*** Provided data Section Begins ***

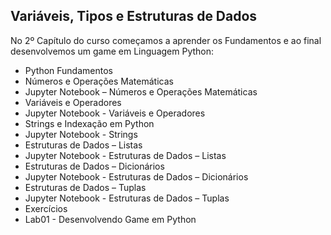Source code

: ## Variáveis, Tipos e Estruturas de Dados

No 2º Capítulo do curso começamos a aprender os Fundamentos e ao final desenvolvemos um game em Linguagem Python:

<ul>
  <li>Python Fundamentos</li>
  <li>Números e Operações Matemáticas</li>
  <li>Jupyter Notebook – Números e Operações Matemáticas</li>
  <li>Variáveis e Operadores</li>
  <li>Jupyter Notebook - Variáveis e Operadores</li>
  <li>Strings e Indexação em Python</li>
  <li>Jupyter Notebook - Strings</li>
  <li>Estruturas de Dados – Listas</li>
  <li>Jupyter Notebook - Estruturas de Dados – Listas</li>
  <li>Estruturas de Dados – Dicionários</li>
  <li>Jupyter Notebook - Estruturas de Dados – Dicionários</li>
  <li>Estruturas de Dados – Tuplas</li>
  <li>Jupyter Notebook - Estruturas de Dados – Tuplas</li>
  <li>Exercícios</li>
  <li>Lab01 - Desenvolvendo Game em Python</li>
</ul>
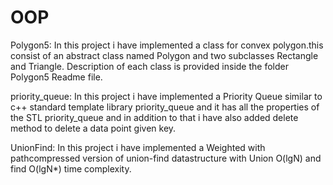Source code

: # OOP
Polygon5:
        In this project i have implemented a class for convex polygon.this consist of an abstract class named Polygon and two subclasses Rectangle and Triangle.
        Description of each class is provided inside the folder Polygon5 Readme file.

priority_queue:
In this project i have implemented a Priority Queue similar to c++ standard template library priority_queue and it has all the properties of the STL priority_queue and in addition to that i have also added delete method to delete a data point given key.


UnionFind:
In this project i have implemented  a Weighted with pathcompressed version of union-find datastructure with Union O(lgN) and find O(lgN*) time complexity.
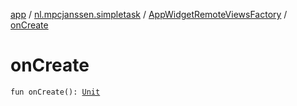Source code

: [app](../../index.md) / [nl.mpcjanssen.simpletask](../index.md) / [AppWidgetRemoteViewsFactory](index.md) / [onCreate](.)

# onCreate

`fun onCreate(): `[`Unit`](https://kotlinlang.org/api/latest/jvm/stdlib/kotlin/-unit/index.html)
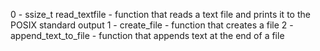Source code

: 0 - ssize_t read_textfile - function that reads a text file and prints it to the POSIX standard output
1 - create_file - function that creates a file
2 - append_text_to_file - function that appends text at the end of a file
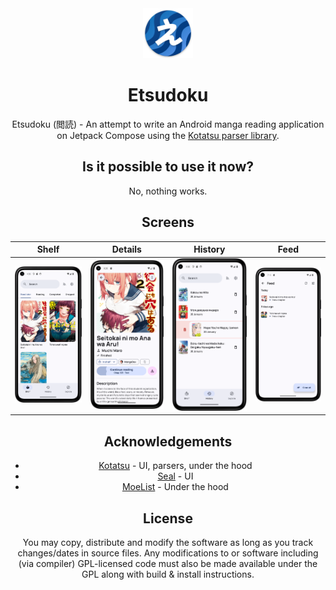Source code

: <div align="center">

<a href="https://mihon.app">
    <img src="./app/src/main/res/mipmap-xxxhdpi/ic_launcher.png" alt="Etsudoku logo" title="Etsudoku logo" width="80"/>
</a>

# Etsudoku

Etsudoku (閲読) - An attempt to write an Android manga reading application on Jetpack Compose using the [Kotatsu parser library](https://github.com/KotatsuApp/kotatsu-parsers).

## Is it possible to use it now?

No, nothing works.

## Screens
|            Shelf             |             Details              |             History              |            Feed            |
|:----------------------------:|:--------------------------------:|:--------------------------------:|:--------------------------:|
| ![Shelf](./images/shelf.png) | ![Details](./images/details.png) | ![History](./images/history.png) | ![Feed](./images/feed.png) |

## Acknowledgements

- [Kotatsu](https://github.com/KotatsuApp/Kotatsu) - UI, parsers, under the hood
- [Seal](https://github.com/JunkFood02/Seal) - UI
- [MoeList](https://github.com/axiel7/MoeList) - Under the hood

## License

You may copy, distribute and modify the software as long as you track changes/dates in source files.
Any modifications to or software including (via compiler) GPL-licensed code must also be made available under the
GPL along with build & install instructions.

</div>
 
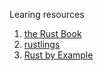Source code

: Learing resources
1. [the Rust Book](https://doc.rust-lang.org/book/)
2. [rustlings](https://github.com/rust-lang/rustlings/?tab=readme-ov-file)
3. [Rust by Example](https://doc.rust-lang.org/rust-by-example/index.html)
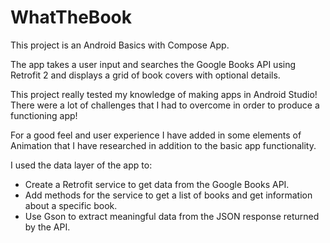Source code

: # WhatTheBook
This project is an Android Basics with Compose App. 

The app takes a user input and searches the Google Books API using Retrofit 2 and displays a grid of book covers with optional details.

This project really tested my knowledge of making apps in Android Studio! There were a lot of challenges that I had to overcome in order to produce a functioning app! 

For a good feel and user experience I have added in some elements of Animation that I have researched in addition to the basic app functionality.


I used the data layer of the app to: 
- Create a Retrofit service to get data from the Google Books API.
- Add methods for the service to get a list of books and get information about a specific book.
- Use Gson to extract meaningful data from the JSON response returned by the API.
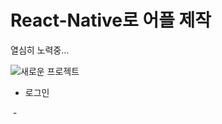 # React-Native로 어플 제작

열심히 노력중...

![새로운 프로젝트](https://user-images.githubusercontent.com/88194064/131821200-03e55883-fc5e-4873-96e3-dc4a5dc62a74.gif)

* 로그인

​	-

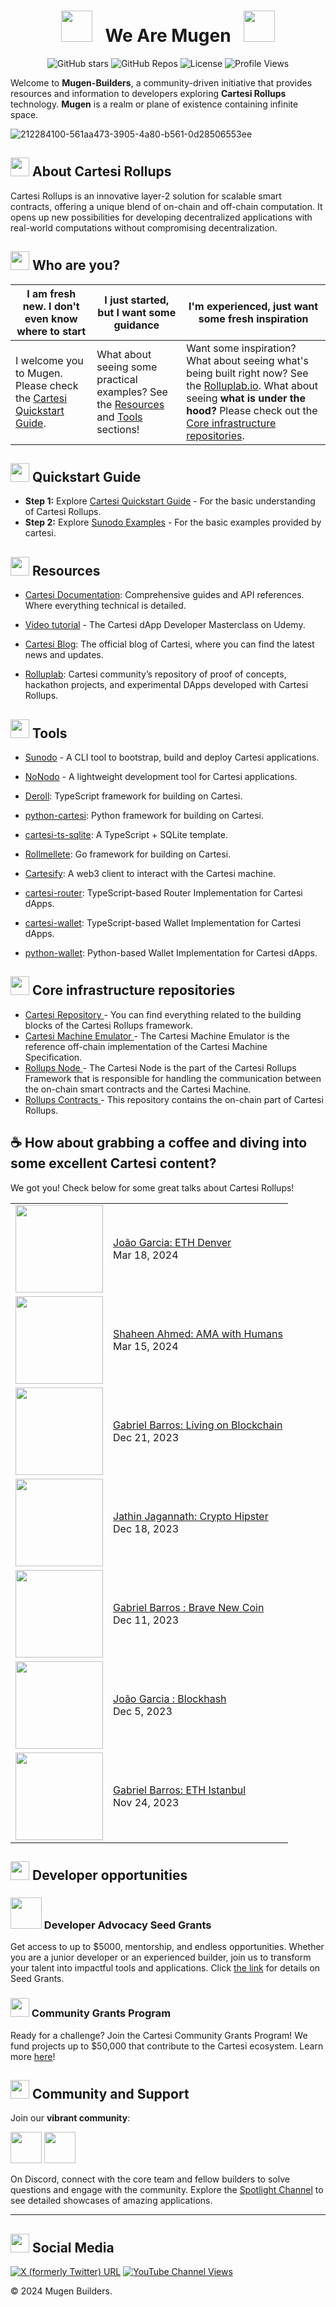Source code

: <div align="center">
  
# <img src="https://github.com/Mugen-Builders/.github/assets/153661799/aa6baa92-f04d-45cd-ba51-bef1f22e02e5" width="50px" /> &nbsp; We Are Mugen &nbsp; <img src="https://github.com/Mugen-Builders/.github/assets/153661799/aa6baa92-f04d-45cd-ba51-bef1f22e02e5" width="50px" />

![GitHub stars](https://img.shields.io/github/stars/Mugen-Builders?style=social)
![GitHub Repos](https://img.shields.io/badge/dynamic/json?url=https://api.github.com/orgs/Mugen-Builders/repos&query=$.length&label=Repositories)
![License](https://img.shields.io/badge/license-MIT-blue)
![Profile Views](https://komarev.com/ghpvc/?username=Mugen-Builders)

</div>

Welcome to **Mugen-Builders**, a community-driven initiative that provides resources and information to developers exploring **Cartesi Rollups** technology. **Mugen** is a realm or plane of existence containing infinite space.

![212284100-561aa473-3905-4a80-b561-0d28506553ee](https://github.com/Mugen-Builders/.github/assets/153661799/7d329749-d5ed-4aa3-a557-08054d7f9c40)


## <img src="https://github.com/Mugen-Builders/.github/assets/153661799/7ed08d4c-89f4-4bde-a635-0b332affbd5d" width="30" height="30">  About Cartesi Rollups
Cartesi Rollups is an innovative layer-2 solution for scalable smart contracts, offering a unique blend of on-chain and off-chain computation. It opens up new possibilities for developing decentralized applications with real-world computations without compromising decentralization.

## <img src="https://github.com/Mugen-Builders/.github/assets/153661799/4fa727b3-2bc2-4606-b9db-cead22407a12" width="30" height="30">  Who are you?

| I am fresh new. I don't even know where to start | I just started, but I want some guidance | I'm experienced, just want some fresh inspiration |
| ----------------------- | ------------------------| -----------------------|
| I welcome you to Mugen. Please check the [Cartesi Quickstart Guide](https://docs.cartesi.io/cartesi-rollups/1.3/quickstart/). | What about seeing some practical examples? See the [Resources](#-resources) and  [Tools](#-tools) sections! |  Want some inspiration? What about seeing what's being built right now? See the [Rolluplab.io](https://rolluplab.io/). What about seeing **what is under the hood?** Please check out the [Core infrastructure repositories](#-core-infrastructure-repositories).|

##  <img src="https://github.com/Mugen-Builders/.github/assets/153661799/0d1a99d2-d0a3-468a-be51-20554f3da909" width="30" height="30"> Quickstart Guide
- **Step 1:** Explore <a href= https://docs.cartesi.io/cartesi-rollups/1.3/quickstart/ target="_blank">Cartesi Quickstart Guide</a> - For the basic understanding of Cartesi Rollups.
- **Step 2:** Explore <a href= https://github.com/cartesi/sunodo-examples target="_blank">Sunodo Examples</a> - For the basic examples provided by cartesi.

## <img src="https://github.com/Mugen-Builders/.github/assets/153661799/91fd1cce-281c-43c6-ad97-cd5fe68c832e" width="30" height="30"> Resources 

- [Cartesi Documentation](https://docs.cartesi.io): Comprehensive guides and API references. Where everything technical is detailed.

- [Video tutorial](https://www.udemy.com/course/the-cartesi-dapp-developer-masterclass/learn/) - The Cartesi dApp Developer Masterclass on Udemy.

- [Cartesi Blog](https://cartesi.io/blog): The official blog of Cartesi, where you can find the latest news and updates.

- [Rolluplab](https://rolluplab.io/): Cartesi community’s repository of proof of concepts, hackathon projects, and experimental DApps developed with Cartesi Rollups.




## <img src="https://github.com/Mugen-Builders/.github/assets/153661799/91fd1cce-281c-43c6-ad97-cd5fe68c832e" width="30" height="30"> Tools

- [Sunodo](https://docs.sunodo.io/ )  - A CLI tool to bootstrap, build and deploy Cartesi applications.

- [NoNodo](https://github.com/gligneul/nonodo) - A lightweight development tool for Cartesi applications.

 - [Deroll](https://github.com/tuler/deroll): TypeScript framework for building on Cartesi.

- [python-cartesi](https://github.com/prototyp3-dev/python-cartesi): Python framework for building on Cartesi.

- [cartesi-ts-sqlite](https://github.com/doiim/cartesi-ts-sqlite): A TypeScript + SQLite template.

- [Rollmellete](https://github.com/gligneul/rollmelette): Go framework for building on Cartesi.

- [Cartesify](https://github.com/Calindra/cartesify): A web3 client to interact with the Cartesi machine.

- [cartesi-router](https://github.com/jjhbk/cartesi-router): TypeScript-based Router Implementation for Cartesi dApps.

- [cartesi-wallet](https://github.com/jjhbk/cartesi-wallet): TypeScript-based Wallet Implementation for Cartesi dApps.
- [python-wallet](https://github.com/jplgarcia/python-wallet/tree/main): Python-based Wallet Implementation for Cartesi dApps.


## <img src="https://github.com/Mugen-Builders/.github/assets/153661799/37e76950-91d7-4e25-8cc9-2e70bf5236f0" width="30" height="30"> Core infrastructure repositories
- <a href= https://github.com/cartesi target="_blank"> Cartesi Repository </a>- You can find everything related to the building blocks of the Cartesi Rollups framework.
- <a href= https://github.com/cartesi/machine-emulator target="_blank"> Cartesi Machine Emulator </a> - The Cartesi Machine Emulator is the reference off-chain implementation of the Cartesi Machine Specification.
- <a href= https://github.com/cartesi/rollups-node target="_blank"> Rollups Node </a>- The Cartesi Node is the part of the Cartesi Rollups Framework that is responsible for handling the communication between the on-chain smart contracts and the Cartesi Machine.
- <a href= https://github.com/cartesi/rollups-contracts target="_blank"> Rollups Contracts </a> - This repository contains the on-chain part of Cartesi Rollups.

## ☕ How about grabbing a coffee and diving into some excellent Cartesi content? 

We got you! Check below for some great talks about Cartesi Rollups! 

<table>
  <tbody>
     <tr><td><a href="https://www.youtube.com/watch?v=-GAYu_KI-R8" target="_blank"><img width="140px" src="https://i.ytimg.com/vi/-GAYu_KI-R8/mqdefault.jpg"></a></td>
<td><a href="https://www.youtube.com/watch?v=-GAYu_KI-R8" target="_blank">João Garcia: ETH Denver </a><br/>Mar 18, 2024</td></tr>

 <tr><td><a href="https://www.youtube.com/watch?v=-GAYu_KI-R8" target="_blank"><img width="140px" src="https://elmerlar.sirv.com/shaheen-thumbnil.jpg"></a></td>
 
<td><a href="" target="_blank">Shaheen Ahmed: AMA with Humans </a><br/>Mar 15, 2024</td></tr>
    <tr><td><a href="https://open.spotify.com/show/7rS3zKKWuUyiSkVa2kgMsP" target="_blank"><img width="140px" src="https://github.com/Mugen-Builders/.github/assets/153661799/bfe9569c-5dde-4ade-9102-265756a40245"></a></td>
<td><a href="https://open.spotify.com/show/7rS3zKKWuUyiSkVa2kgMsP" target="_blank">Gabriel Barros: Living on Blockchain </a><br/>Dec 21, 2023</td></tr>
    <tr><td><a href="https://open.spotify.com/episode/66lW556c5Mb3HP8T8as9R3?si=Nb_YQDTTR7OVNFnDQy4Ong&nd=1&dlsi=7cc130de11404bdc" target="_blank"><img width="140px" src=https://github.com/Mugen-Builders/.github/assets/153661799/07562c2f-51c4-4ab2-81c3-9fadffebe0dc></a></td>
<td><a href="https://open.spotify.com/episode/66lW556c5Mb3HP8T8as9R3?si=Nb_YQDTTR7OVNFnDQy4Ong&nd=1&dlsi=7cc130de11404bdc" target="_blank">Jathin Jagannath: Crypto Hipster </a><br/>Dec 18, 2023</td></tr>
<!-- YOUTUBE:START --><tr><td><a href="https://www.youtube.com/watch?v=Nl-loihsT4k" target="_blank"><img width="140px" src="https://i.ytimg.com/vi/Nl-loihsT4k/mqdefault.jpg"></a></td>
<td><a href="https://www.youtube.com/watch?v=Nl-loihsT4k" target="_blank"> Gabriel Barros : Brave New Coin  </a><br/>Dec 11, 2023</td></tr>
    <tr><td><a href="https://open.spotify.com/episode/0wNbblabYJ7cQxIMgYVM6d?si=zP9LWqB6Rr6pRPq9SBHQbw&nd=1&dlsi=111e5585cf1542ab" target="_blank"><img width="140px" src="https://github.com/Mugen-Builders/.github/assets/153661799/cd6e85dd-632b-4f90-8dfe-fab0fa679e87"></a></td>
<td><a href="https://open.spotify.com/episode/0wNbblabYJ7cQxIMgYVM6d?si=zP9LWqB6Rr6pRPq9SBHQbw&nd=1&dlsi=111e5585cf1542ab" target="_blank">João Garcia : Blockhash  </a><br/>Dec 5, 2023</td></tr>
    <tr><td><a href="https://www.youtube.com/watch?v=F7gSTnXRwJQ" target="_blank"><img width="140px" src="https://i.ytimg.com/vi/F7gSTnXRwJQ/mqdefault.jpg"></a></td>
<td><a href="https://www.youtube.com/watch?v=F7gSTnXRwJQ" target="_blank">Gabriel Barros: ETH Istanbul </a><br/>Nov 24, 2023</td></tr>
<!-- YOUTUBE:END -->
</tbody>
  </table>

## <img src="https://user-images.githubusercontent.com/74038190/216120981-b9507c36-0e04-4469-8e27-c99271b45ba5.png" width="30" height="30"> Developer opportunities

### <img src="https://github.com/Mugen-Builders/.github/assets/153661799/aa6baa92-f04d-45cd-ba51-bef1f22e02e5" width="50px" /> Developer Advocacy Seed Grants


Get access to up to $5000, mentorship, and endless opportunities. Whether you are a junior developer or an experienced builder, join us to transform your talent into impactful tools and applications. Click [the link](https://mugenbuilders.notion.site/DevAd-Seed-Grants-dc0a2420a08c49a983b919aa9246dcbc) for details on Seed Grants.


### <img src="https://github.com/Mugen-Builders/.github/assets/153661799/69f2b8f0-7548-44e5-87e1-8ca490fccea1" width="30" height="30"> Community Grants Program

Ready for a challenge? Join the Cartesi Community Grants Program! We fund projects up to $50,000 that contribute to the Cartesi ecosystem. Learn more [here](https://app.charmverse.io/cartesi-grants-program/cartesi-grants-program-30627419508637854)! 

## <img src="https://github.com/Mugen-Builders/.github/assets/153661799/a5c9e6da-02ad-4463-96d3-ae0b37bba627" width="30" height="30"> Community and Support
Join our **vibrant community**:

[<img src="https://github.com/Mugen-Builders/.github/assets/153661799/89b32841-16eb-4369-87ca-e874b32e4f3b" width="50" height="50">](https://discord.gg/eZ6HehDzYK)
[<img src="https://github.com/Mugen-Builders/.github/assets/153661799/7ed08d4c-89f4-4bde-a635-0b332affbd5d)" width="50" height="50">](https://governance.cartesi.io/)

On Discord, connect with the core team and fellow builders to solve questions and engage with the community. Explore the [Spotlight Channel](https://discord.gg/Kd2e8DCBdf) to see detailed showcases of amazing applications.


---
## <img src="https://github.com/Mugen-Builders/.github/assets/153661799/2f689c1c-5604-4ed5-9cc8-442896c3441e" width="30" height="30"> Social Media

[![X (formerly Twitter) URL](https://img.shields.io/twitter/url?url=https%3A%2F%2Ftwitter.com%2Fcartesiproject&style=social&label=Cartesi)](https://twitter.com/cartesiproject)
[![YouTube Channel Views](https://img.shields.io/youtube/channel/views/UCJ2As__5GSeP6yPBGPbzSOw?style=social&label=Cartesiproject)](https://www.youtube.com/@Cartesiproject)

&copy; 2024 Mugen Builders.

*** Provided data Section Ends ***

#### What you should do
Reproduce each line of the records in which the string "Estruturas" appears.

#### The completed task
: ## Variáveis, Tipos e Estruturas de Dados
  <li>Estruturas de Dados – Listas</li>
  <li>Jupyter Notebook - Estruturas de Dados – Listas</li>
  <li>Estruturas de Dados – Dicionários</li>
  <li>Jupyter Notebook - Estruturas de Dados – Dicionários</li>
  <li>Estruturas de Dados – Tuplas</li>
  <li>Jupyter Notebook - Estruturas de Dados – Tuplas</li>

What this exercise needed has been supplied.